■ WORK ORDER
The reply should contain each record below, returned exactly as given.

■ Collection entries
++++++++

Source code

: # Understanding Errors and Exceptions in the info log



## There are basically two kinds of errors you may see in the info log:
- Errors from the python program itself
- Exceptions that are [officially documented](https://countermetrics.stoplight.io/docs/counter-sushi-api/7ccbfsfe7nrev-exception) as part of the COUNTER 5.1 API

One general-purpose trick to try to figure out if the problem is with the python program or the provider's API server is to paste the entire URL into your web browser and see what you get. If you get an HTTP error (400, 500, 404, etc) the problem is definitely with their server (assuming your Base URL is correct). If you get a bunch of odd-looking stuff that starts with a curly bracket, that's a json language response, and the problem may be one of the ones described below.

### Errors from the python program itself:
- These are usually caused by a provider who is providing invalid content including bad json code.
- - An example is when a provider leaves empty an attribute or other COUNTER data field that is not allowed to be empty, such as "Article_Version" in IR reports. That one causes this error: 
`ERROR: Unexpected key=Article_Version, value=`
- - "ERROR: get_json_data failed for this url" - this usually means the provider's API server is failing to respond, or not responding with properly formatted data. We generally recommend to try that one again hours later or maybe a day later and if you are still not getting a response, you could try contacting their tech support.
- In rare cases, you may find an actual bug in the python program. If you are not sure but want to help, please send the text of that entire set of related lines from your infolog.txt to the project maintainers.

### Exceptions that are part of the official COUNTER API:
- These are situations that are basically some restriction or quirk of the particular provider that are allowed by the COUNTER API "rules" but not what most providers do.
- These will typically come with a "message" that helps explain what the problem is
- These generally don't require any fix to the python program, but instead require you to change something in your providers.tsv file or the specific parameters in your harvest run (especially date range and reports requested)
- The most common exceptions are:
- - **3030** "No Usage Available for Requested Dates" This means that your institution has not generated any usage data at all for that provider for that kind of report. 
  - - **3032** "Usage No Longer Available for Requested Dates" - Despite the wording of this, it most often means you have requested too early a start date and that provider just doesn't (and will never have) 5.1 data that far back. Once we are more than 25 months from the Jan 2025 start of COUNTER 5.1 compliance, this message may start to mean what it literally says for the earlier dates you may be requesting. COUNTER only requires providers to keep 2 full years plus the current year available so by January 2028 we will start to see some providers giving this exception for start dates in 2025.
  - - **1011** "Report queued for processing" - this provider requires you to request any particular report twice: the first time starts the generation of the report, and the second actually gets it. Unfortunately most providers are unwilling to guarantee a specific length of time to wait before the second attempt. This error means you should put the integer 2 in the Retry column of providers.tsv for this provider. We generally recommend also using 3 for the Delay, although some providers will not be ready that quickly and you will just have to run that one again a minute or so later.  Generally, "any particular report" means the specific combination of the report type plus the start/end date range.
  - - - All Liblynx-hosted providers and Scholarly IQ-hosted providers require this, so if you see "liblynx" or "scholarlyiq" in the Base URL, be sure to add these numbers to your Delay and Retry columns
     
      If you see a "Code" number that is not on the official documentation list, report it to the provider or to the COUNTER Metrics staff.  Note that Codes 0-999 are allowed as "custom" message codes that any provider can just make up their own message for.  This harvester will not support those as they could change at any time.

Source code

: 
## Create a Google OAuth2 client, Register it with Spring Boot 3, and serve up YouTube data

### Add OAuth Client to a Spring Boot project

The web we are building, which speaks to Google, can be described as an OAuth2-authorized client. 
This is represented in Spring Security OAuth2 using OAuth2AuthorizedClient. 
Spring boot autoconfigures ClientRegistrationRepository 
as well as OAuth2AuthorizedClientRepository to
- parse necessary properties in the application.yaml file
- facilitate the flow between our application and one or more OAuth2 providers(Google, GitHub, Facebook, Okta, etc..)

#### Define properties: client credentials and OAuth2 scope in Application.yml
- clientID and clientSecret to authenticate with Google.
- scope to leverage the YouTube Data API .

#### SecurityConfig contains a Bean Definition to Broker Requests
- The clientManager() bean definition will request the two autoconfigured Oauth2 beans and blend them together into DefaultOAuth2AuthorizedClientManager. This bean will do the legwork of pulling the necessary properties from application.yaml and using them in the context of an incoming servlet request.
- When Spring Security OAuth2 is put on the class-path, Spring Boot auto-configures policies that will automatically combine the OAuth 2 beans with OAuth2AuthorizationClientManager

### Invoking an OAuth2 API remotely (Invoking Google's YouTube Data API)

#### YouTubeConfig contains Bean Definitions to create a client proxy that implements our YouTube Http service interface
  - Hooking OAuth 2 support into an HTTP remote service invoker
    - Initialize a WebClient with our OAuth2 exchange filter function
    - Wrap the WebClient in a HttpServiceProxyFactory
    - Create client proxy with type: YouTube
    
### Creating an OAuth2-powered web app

++++++++

■ SOLVED EXERCISE
Source code

: # Understanding Errors and Exceptions in the info log



## There are basically two kinds of errors you may see in the info log:
- Errors from the python program itself
- Exceptions that are [officially documented](https://countermetrics.stoplight.io/docs/counter-sushi-api/7ccbfsfe7nrev-exception) as part of the COUNTER 5.1 API

One general-purpose trick to try to figure out if the problem is with the python program or the provider's API server is to paste the entire URL into your web browser and see what you get. If you get an HTTP error (400, 500, 404, etc) the problem is definitely with their server (assuming your Base URL is correct). If you get a bunch of odd-looking stuff that starts with a curly bracket, that's a json language response, and the problem may be one of the ones described below.

### Errors from the python program itself:
- These are usually caused by a provider who is providing invalid content including bad json code.
- - An example is when a provider leaves empty an attribute or other COUNTER data field that is not allowed to be empty, such as "Article_Version" in IR reports. That one causes this error: 
`ERROR: Unexpected key=Article_Version, value=`
- - "ERROR: get_json_data failed for this url" - this usually means the provider's API server is failing to respond, or not responding with properly formatted data. We generally recommend to try that one again hours later or maybe a day later and if you are still not getting a response, you could try contacting their tech support.
- In rare cases, you may find an actual bug in the python program. If you are not sure but want to help, please send the text of that entire set of related lines from your infolog.txt to the project maintainers.

### Exceptions that are part of the official COUNTER API:
- These are situations that are basically some restriction or quirk of the particular provider that are allowed by the COUNTER API "rules" but not what most providers do.
- These will typically come with a "message" that helps explain what the problem is
- These generally don't require any fix to the python program, but instead require you to change something in your providers.tsv file or the specific parameters in your harvest run (especially date range and reports requested)
- The most common exceptions are:
- - **3030** "No Usage Available for Requested Dates" This means that your institution has not generated any usage data at all for that provider for that kind of report. 
  - - **3032** "Usage No Longer Available for Requested Dates" - Despite the wording of this, it most often means you have requested too early a start date and that provider just doesn't (and will never have) 5.1 data that far back. Once we are more than 25 months from the Jan 2025 start of COUNTER 5.1 compliance, this message may start to mean what it literally says for the earlier dates you may be requesting. COUNTER only requires providers to keep 2 full years plus the current year available so by January 2028 we will start to see some providers giving this exception for start dates in 2025.
  - - **1011** "Report queued for processing" - this provider requires you to request any particular report twice: the first time starts the generation of the report, and the second actually gets it. Unfortunately most providers are unwilling to guarantee a specific length of time to wait before the second attempt. This error means you should put the integer 2 in the Retry column of providers.tsv for this provider. We generally recommend also using 3 for the Delay, although some providers will not be ready that quickly and you will just have to run that one again a minute or so later.  Generally, "any particular report" means the specific combination of the report type plus the start/end date range.
  - - - All Liblynx-hosted providers and Scholarly IQ-hosted providers require this, so if you see "liblynx" or "scholarlyiq" in the Base URL, be sure to add these numbers to your Delay and Retry columns
     
      If you see a "Code" number that is not on the official documentation list, report it to the provider or to the COUNTER Metrics staff.  Note that Codes 0-999 are allowed as "custom" message codes that any provider can just make up their own message for.  This harvester will not support those as they could change at any time.

Source code

: 
## Create a Google OAuth2 client, Register it with Spring Boot 3, and serve up YouTube data

### Add OAuth Client to a Spring Boot project

The web we are building, which speaks to Google, can be described as an OAuth2-authorized client. 
This is represented in Spring Security OAuth2 using OAuth2AuthorizedClient. 
Spring boot autoconfigures ClientRegistrationRepository 
as well as OAuth2AuthorizedClientRepository to
- parse necessary properties in the application.yaml file
- facilitate the flow between our application and one or more OAuth2 providers(Google, GitHub, Facebook, Okta, etc..)

#### Define properties: client credentials and OAuth2 scope in Application.yml
- clientID and clientSecret to authenticate with Google.
- scope to leverage the YouTube Data API .

#### SecurityConfig contains a Bean Definition to Broker Requests
- The clientManager() bean definition will request the two autoconfigured Oauth2 beans and blend them together into DefaultOAuth2AuthorizedClientManager. This bean will do the legwork of pulling the necessary properties from application.yaml and using them in the context of an incoming servlet request.
- When Spring Security OAuth2 is put on the class-path, Spring Boot auto-configures policies that will automatically combine the OAuth 2 beans with OAuth2AuthorizationClientManager

### Invoking an OAuth2 API remotely (Invoking Google's YouTube Data API)

#### YouTubeConfig contains Bean Definitions to create a client proxy that implements our YouTube Http service interface
  - Hooking OAuth 2 support into an HTTP remote service invoker
    - Initialize a WebClient with our OAuth2 exchange filter function
    - Wrap the WebClient in a HttpServiceProxyFactory
    - Create client proxy with type: YouTube
    
### Creating an OAuth2-powered web app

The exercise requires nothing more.